Transgénicos: el origen (EEUU)

En EEUU, donde nos llevan unos cuantos años de ventaja en el uso de organismos genéticamente modificados (OGM), han aparecido unas hierbas gigantes resistentes al herbicida Roundup que están invadiendo los cultivos de Monsanto (gran empresa del sector agrícola) en todos los estados del sur, obligando a utilizar más herbicidas o abandonar sus tierras y retomar los métodos tradicionales. ¿Sabes cuál es el verdadero motivo del uso de OGM?

  • Por un lado, la resistencia o tolerancia a un herbicida patentado y altamente tóxico llamado glifosato. Pues bien, todos los agricultores que compren semillas patentadas OGM de Monsanto y afines están obligados a adquirir el glifosato, patentado y comercializado por Monsanto desde 1970. Todo un negocio.
  • Por otro lado, las semillas han sido modificadas genéticamente para resistir el ataque de algunos insectos.

Es decir, no existe ninguna semilla OGM que logre un rendimiento superior al de las semillas convencionales ni que requiera menos herbicidas químicos tóxicos.

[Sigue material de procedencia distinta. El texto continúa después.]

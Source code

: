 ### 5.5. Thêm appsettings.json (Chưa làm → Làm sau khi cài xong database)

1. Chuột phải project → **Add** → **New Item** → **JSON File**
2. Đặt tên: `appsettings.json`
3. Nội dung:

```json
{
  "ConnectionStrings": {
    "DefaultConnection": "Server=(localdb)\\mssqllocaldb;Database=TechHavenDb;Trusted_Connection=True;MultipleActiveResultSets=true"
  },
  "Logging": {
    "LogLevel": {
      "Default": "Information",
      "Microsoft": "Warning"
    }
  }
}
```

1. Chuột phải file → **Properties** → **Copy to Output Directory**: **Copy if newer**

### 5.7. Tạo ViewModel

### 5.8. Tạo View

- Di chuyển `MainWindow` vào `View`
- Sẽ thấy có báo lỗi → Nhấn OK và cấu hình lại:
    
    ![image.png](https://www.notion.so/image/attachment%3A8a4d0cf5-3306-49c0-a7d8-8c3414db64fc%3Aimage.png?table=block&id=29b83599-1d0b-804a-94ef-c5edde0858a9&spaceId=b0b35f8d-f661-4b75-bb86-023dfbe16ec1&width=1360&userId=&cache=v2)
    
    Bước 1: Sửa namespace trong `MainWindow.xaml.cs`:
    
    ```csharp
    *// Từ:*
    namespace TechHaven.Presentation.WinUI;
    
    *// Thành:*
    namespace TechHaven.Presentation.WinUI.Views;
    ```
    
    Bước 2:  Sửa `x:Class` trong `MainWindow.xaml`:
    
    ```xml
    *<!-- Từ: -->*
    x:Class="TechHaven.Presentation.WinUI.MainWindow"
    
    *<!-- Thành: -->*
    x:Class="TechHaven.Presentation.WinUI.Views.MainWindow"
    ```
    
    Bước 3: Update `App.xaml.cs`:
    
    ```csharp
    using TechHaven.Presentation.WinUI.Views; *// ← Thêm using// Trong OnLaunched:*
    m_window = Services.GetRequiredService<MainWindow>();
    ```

EEUU empezó a cultivar OGM a gran escala en 1997, sobre todo de maíz, soja y algodón. En la actualidad ocupan entre el 85 y el 91% de la superficie de cultivo de estas plantas. Pero la naturaleza ha respondido, y lo ha hecho creando unas hierbas gigantes (palmer pigweed) resistentes al Roundup, que pueden alcanzar los 2,4 metros de altura e invadir toda una plantación en sólo un año.

El glifosato y el Roundup se publicitan como “menos tóxicos que la sal de mesa”, pero un estudio de un equipo francés dirigido por el biólogo molecular Seralini, demostró que el Roundup llevaba un ingrediente inerte específico, la polioxietilamina, o POEA, más mortal para las células humanas embrionarias, placentarias y umbilicales que el propio glifosato. Pero, lógicamente, Monsanto se niega a publicar detalles del contenido de su Roundup y del glifosato, alegando que es su propiedad.

La solución planteada a los agricultores por parte de Monsanto se reduce a aconsejar que alternen cultivos y utilicen distintos herbicidas (producidos por Monsanto), así como animarles a mezclar el glifosato con otros herbicidas más antiguos, como el 2,4-D, prohibido en Suecia, Dinamarca y Noruega por su relación con el cáncer, daños en el sistema reproductor y neurológico.

Por cierto, el 2,4-D es un componente del Agente Naranja. ¿Y qué es el Agente Naranja? Resulta que en los años 70, las entonces empresas químicas Monsanto Chemicals, DuPont y Dow Chemicals, con el importante aporte económico de la Fundación Rockefeller, empezaron a experimentar con semillas OGM, creando el Agente Naranja, altamente tóxico, que fue utilizado en Vietnam, y la dioxina. Supuso un auténtico escándalo, pues mintieron para ocultar el verdadero daño causado a sus propios empleados y a las poblaciones civiles y militares expuestas a ellos.

Y por si fuera poco, el Ministerio de Agricultura de EEUU ha permitido la comercialización de la alfalfa Roundup Ready (que proviene de semillas transgénicas diseñadas para sobrevivir al Roundp), dirigida a alimentar a animales de granja. Mientras, recientes estudios han determinado que el Roundup Ready contiene un organismo hasta ahora desconocido, que puede provocar abortos e infertilidad en los animales de granja. En uno de ellos, 450 de 1000 vacas preñadas alimentadas con salvado de trigo tratado con glifosato sufrieron abortos espontáneos, mientras que 1000 vacas preñadas alimentadas con heno llegaron hasta el final.

La consecuencia de todo esto es que en EEUU muchos agricultores están retomando cultivos convencionales e incluso los agricultores ecológicos no son capaces de satisfacer a la creciente demanda de este tipo de productos. Lo indignante es que en la UE, lejos de aprender de la experiencia norteamericana, pretenden ampliar el uso de OGMs.